If a student is in two clubs, say u and v, all students of both clubs must wear the same color. If there is also a student in clubs v and w, then all students who are in u, v, w will wear the same color.
The most natural way to represent this information is in the form of a graph.
Consider a graph with C vertices, with an edge between two vertices u and v if there is a student in both clubs.
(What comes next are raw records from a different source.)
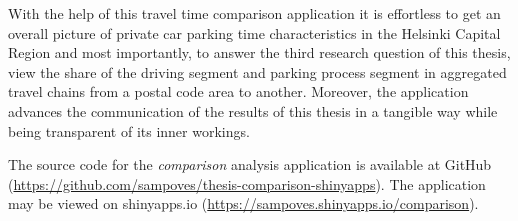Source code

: With the help of this travel time comparison application it is effortless to get an overall picture of private car parking time characteristics in the Helsinki Capital Region and most importantly, to answer the third research question of this thesis, view the share of the driving segment and parking process segment in aggregated travel chains from a postal code area to another. Moreover, the application advances the communication of the results of this thesis in a tangible way while being transparent of its inner workings.

The source code for the \textit{comparison} analysis application is available at GitHub (\textcolor{blue}{\url{https://github.com/sampoves/thesis-comparison-shinyapps}}). The application may be viewed on shinyapps.io (\textcolor{blue}{\url{https://sampoves.shinyapps.io/comparison}}).


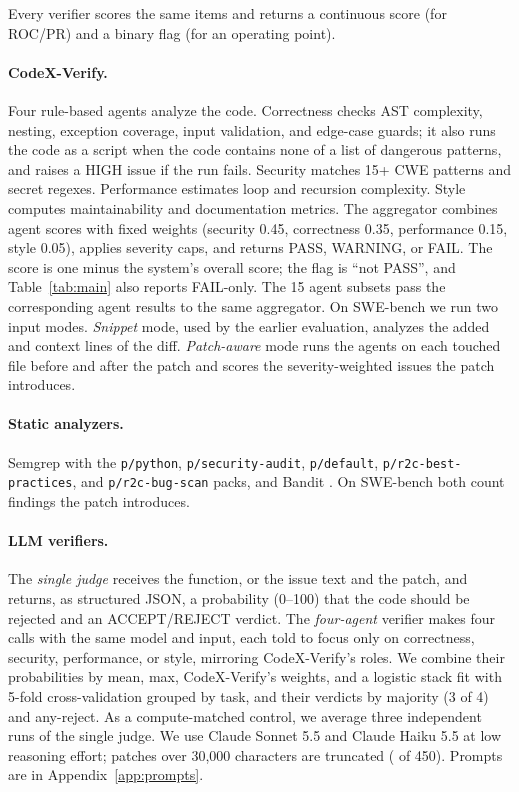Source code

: Every verifier scores the same items and returns a continuous score (for ROC/PR) and a binary flag (for an operating point).

\paragraph{CodeX-Verify.}
Four rule-based agents analyze the code. Correctness checks AST complexity, nesting, exception coverage, input validation, and edge-case guards; it also runs the code as a script when the code contains none of a list of dangerous patterns, and raises a HIGH issue if the run fails. Security matches 15+ CWE patterns and secret regexes. Performance estimates loop and recursion complexity. Style computes maintainability and documentation metrics. The aggregator combines agent scores with fixed weights (security 0.45, correctness 0.35, performance 0.15, style 0.05), applies severity caps, and returns PASS, WARNING, or FAIL. The score is one minus the system's overall score; the flag is ``not PASS'', and Table~\ref{tab:main} also reports FAIL-only. The 15 agent subsets pass the corresponding agent results to the same aggregator. On SWE-bench we run two input modes. \emph{Snippet} mode, used by the earlier evaluation, analyzes the added and context lines of the diff. \emph{Patch-aware} mode runs the agents on each touched file before and after the patch and scores the severity-weighted issues the patch introduces.

\paragraph{Static analyzers.}
Semgrep \citep{semgrep} with the \texttt{p/python}, \texttt{p/security-audit}, \texttt{p/default}, \texttt{p/r2c-best-practices}, and \texttt{p/r2c-bug-scan} packs, and Bandit \citep{bandit}. On SWE-bench both count findings the patch introduces.

\paragraph{LLM verifiers.}
The \emph{single judge} receives the function, or the issue text and the patch, and returns, as structured JSON, a probability (0--100) that the code should be rejected and an ACCEPT/REJECT verdict. The \emph{four-agent} verifier makes four calls with the same model and input, each told to focus only on correctness, security, performance, or style, mirroring CodeX-Verify's roles. We combine their probabilities by mean, max, CodeX-Verify's weights, and a logistic stack fit with 5-fold cross-validation grouped by task, and their verdicts by majority (3 of 4) and any-reject. As a compute-matched control, we average three independent runs of the single judge. We use Claude Sonnet 5.5 and Claude Haiku 5.5 at low reasoning effort; patches over 30,000 characters are truncated (\nNTruncated{} of 450). Prompts are in Appendix~\ref{app:prompts}.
It is easy to see that if two vertices u and v are in the same connected component, all students of both corresponding clubs must wear the same color.
We are thus free to choose one color for each connected component, and then one color for each student who is not in any club (and is therefore unconstrained).
The problem then reduces to computing this graph, and the number of students who aren’t in any club, fast.

The Graph

A first idea would be to take each pair of intervals, and if they intersect, add an edge between the corresponding nodes in the graph.
However, this is too slow - there are upto 1000 \times 100 = 10^5 intervals, and this process is quadratic in the number of intervals.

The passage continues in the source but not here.